EXERCISE DATA
::::::::
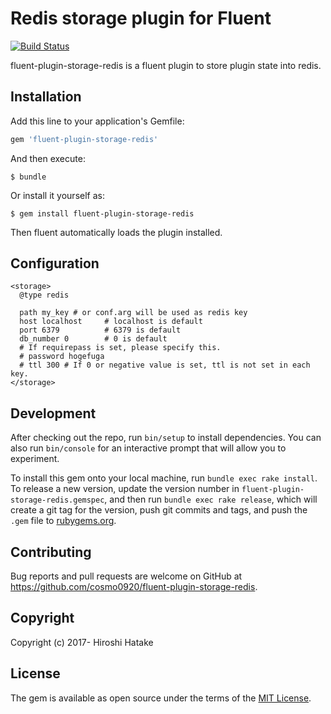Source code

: # Redis storage plugin for Fluent

[![Build Status](https://travis-ci.org/cosmo0920/fluent-plugin-storage-redis.svg?branch=master)](https://travis-ci.org/cosmo0920/fluent-plugin-storage-redis)

fluent-plugin-storage-redis is a fluent plugin to store plugin state into redis.

## Installation

Add this line to your application's Gemfile:

```ruby
gem 'fluent-plugin-storage-redis'
```

And then execute:

    $ bundle

Or install it yourself as:

    $ gem install fluent-plugin-storage-redis

Then fluent automatically loads the plugin installed.

## Configuration

```aconf
<storage>
  @type redis

  path my_key # or conf.arg will be used as redis key
  host localhost     # localhost is default
  port 6379          # 6379 is default
  db_number 0        # 0 is default
  # If requirepass is set, please specify this.
  # password hogefuga
  # ttl 300 # If 0 or negative value is set, ttl is not set in each key.
</storage>
```

## Development

After checking out the repo, run `bin/setup` to install dependencies. You can also run `bin/console` for an interactive prompt that will allow you to experiment.

To install this gem onto your local machine, run `bundle exec rake install`. To release a new version, update the version number in `fluent-plugin-storage-redis.gemspec`, and then run `bundle exec rake release`, which will create a git tag for the version, push git commits and tags, and push the `.gem` file to [rubygems.org](https://rubygems.org).

## Contributing

Bug reports and pull requests are welcome on GitHub at https://github.com/cosmo0920/fluent-plugin-storage-redis.

## Copyright

Copyright (c) 2017- Hiroshi Hatake

## License

The gem is available as open source under the terms of the [MIT License](http://opensource.org/licenses/MIT).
::::::::
Leaving every picture behind, retype the entries above exactly, from the first line through the line with "Bug reports and", and stop there.

EXERCISE RESPONSE
Source code

: # Redis storage plugin for Fluent

[![Build Status](https://travis-ci.org/cosmo0920/fluent-plugin-storage-redis.svg?branch=master)](https://travis-ci.org/cosmo0920/fluent-plugin-storage-redis)

fluent-plugin-storage-redis is a fluent plugin to store plugin state into redis.

## Installation

Add this line to your application's Gemfile:

```ruby
gem 'fluent-plugin-storage-redis'
```

And then execute:

    $ bundle

Or install it yourself as:

    $ gem install fluent-plugin-storage-redis

Then fluent automatically loads the plugin installed.

## Configuration

```aconf
<storage>
  @type redis

  path my_key # or conf.arg will be used as redis key
  host localhost     # localhost is default
  port 6379          # 6379 is default
  db_number 0        # 0 is default
  # If requirepass is set, please specify this.
  # password hogefuga
  # ttl 300 # If 0 or negative value is set, ttl is not set in each key.
</storage>
```

## Development

After checking out the repo, run `bin/setup` to install dependencies. You can also run `bin/console` for an interactive prompt that will allow you to experiment.

To install this gem onto your local machine, run `bundle exec rake install`. To release a new version, update the version number in `fluent-plugin-storage-redis.gemspec`, and then run `bundle exec rake release`, which will create a git tag for the version, push git commits and tags, and push the `.gem` file to [rubygems.org](https://rubygems.org).

## Contributing

Bug reports and pull requests are welcome on GitHub at https://github.com/cosmo0920/fluent-plugin-storage-redis.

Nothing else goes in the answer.